DATA FOR ANALYSIS:
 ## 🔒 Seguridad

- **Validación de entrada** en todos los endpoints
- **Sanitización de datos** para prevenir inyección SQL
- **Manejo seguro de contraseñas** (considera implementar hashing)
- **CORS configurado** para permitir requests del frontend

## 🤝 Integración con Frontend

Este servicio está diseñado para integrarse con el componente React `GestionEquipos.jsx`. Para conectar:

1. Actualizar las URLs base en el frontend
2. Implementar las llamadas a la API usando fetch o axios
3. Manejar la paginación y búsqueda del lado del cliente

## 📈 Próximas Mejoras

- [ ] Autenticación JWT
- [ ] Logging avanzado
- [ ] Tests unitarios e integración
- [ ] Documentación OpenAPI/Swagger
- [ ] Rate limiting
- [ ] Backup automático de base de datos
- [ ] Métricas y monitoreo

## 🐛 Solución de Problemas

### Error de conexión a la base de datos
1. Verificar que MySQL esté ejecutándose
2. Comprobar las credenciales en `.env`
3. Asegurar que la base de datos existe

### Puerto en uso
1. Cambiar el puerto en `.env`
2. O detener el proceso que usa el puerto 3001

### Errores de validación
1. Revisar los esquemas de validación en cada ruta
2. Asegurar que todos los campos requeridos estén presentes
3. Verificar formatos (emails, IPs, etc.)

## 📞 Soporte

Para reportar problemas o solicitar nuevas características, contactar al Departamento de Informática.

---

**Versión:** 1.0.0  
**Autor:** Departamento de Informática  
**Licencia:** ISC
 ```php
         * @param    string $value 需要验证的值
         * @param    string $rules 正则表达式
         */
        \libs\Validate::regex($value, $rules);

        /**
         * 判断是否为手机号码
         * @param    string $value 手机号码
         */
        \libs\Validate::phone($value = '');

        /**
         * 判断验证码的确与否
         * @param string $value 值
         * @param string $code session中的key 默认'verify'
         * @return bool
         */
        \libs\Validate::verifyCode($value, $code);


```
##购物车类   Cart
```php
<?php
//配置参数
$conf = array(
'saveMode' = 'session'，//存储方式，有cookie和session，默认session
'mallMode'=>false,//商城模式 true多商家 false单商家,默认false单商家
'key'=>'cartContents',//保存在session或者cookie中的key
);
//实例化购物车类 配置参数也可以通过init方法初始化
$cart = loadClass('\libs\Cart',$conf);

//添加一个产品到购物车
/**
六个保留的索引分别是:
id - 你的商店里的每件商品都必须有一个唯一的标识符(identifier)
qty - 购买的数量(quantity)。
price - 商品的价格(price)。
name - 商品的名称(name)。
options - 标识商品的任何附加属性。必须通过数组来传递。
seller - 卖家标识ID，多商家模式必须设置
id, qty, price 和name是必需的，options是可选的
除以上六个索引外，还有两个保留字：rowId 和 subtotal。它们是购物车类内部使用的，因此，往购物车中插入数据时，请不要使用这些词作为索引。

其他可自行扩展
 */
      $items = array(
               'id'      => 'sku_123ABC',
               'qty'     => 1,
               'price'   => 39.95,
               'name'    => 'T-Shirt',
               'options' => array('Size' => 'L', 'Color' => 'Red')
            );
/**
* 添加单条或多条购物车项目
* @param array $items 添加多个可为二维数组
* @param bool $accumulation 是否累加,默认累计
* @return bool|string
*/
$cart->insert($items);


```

TASK TO COMPLETE: Each entry in the listing is to be output exactly as given.

EXERCISE SOLUTION:
 ## 🔒 Seguridad

- **Validación de entrada** en todos los endpoints
- **Sanitización de datos** para prevenir inyección SQL
- **Manejo seguro de contraseñas** (considera implementar hashing)
- **CORS configurado** para permitir requests del frontend

## 🤝 Integración con Frontend

Este servicio está diseñado para integrarse con el componente React `GestionEquipos.jsx`. Para conectar:

1. Actualizar las URLs base en el frontend
2. Implementar las llamadas a la API usando fetch o axios
3. Manejar la paginación y búsqueda del lado del cliente

## 📈 Próximas Mejoras

- [ ] Autenticación JWT
- [ ] Logging avanzado
- [ ] Tests unitarios e integración
- [ ] Documentación OpenAPI/Swagger
- [ ] Rate limiting
- [ ] Backup automático de base de datos
- [ ] Métricas y monitoreo

## 🐛 Solución de Problemas

### Error de conexión a la base de datos
1. Verificar que MySQL esté ejecutándose
2. Comprobar las credenciales en `.env`
3. Asegurar que la base de datos existe

### Puerto en uso
1. Cambiar el puerto en `.env`
2. O detener el proceso que usa el puerto 3001

### Errores de validación
1. Revisar los esquemas de validación en cada ruta
2. Asegurar que todos los campos requeridos estén presentes
3. Verificar formatos (emails, IPs, etc.)

## 📞 Soporte

Para reportar problemas o solicitar nuevas características, contactar al Departamento de Informática.

---

**Versión:** 1.0.0  
**Autor:** Departamento de Informática  
**Licencia:** ISC
 ```php
         * @param    string $value 需要验证的值
         * @param    string $rules 正则表达式
         */
        \libs\Validate::regex($value, $rules);

        /**
         * 判断是否为手机号码
         * @param    string $value 手机号码
         */
        \libs\Validate::phone($value = '');

        /**
         * 判断验证码的确与否
         * @param string $value 值
         * @param string $code session中的key 默认'verify'
         * @return bool
         */
        \libs\Validate::verifyCode($value, $code);


```
##购物车类   Cart
```php
<?php
//配置参数
$conf = array(
'saveMode' = 'session'，//存储方式，有cookie和session，默认session
'mallMode'=>false,//商城模式 true多商家 false单商家,默认false单商家
'key'=>'cartContents',//保存在session或者cookie中的key
);
//实例化购物车类 配置参数也可以通过init方法初始化
$cart = loadClass('\libs\Cart',$conf);

//添加一个产品到购物车
/**
六个保留的索引分别是:
id - 你的商店里的每件商品都必须有一个唯一的标识符(identifier)
qty - 购买的数量(quantity)。
price - 商品的价格(price)。
name - 商品的名称(name)。
options - 标识商品的任何附加属性。必须通过数组来传递。
seller - 卖家标识ID，多商家模式必须设置
id, qty, price 和name是必需的，options是可选的
除以上六个索引外，还有两个保留字：rowId 和 subtotal。它们是购物车类内部使用的，因此，往购物车中插入数据时，请不要使用这些词作为索引。

其他可自行扩展
 */
      $items = array(
               'id'      => 'sku_123ABC',
               'qty'     => 1,
               'price'   => 39.95,
               'name'    => 'T-Shirt',
               'options' => array('Size' => 'L', 'Color' => 'Red')
            );
/**
* 添加单条或多条购物车项目
* @param array $items 添加多个可为二维数组
* @param bool $accumulation 是否累加,默认累计
* @return bool|string
*/
$cart->insert($items);


```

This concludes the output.